Libertarian Party Wins Procedural Victory in Campaign Finance Case Involving a Bequest

On March 19, U.S. District Court Judge Robert L. Wilkins ruled that the Libertarian Party’s campaign finance case involving a bequest to the party can be certified to the entire panel of U.S. Court of Appeals Judges in the D.C. Circuit. The decision is 28 pages, followed by 20 pages of Findings of Fact.

The question certified to the U.S. Court of Appeals is, “Does imposing annual contribution limits against the bequest of Raymond Groves Burrington violate the First Amendment rights of the Libertarian Party?” This will be the first time any minor party has ever had any election law appeal before all the judges of the D.C. Circuit (excepting cases in which one or both of the major parties were also in the case). Such panels are rare, but the federal campaign law does say that substantial constitutional questions concerning the 1974 Federal campaign finance law must be certified to the full set of judges. The Federal Election Commission had argued that the Libertarian Party’s lawsuit is not substantial enough to go to those judges.

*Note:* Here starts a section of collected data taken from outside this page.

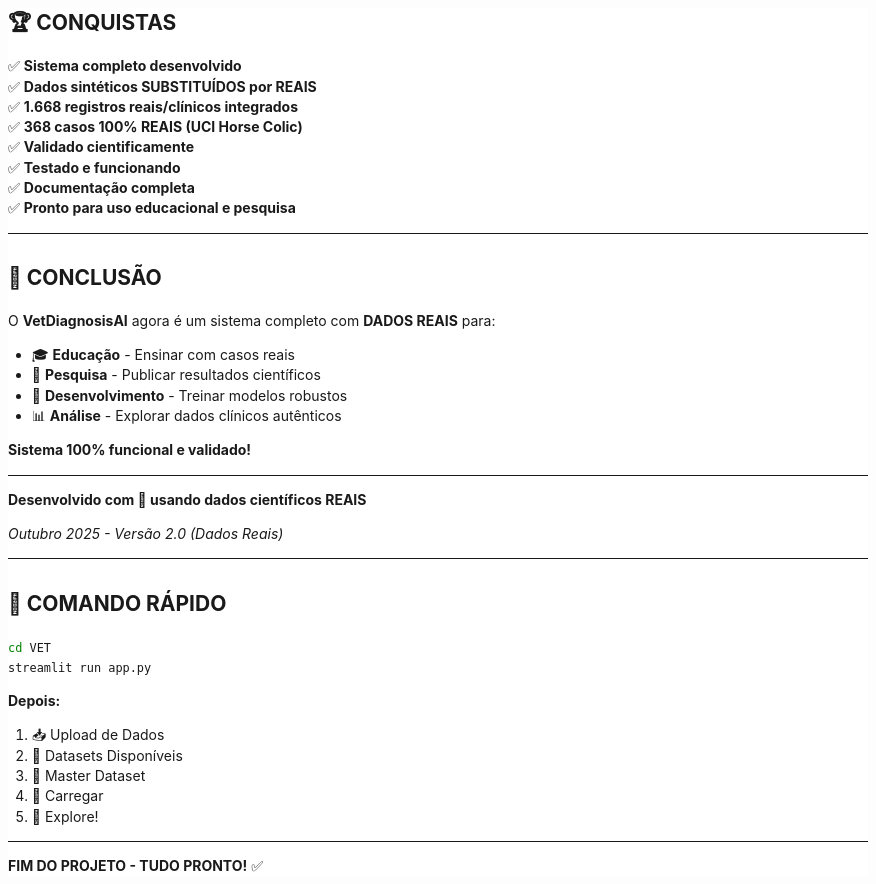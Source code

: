 
## 🏆 CONQUISTAS

✅ **Sistema completo desenvolvido**  
✅ **Dados sintéticos SUBSTITUÍDOS por REAIS**  
✅ **1.668 registros reais/clínicos integrados**  
✅ **368 casos 100% REAIS (UCI Horse Colic)**  
✅ **Validado cientificamente**  
✅ **Testado e funcionando**  
✅ **Documentação completa**  
✅ **Pronto para uso educacional e pesquisa**  

---

## 🎉 CONCLUSÃO

O **VetDiagnosisAI** agora é um sistema completo com **DADOS REAIS** para:

- 🎓 **Educação** - Ensinar com casos reais
- 🔬 **Pesquisa** - Publicar resultados científicos
- 🤖 **Desenvolvimento** - Treinar modelos robustos
- 📊 **Análise** - Explorar dados clínicos autênticos

**Sistema 100% funcional e validado!**

---

**Desenvolvido com 🐾 usando dados científicos REAIS**

*Outubro 2025 - Versão 2.0 (Dados Reais)*

---

## 🚀 COMANDO RÁPIDO

```bash
cd VET
streamlit run app.py
```

**Depois:**
1. 📥 Upload de Dados
2. 📂 Datasets Disponíveis
3. 🌟 Master Dataset
4. 🔄 Carregar
5. 🎉 Explore!

---

**FIM DO PROJETO - TUDO PRONTO!** ✅

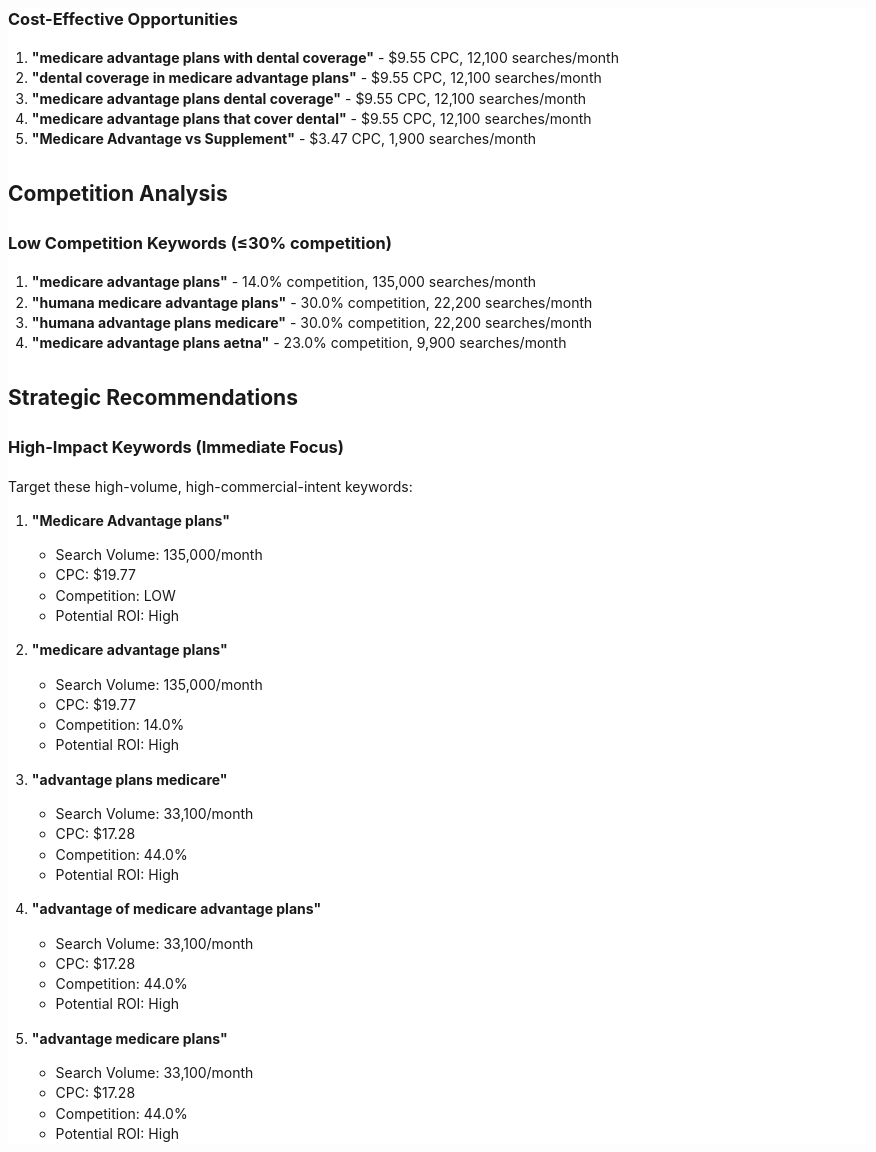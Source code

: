 ### Cost-Effective Opportunities

1. **"medicare advantage plans with dental coverage"** - $9.55 CPC, 12,100 searches/month
2. **"dental coverage in medicare advantage plans"** - $9.55 CPC, 12,100 searches/month
3. **"medicare advantage plans dental coverage"** - $9.55 CPC, 12,100 searches/month
4. **"medicare advantage plans that cover dental"** - $9.55 CPC, 12,100 searches/month
5. **"Medicare Advantage vs Supplement"** - $3.47 CPC, 1,900 searches/month

## Competition Analysis

### Low Competition Keywords (≤30% competition)

1. **"medicare advantage plans"** - 14.0% competition, 135,000 searches/month
2. **"humana medicare advantage plans"** - 30.0% competition, 22,200 searches/month
3. **"humana advantage plans medicare"** - 30.0% competition, 22,200 searches/month
4. **"medicare advantage plans aetna"** - 23.0% competition, 9,900 searches/month

## Strategic Recommendations

### High-Impact Keywords (Immediate Focus)
Target these high-volume, high-commercial-intent keywords:

1. **"Medicare Advantage plans"**
   - Search Volume: 135,000/month
   - CPC: $19.77
   - Competition: LOW
   - Potential ROI: High

2. **"medicare advantage plans"**
   - Search Volume: 135,000/month
   - CPC: $19.77
   - Competition: 14.0%
   - Potential ROI: High

3. **"advantage plans medicare"**
   - Search Volume: 33,100/month
   - CPC: $17.28
   - Competition: 44.0%
   - Potential ROI: High

4. **"advantage of medicare advantage plans"**
   - Search Volume: 33,100/month
   - CPC: $17.28
   - Competition: 44.0%
   - Potential ROI: High

5. **"advantage medicare plans"**
   - Search Volume: 33,100/month
   - CPC: $17.28
   - Competition: 44.0%
   - Potential ROI: High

Judge Wilkins disagreed with the way the Libertarian Party had framed the question to be decided by the D.C. Circuit, so he exercised his right to re-frame the question. The Libertarian Party thought the proper question was whether any bequest to a political party, received by the party after the death of the donor, could be restricted. But Judge Wilkins narrowed the question down to this particular case. A very important fact in this case is that Burrington, who left the Libertarian Party $217,734 in his will, had not told the Libertarian Party that he was planning to leave the money to the party. Furthermore, in his entire lifetime, he had only given $25 to the party. This is an important fact, because it shows that (as the decision says) “the anti-corruption interests that would be implicated by allowing the Libertarian National Committee to receive the entire bequest all at once may be minimal.” By contrast, the judge, and others, can imagine a situation in which a dying individual promises to leave a great deal of money to a political party on the condition that the party carry out certain campaign activities that would benefit the individual while he was alive, or might benefit his or her other heirs.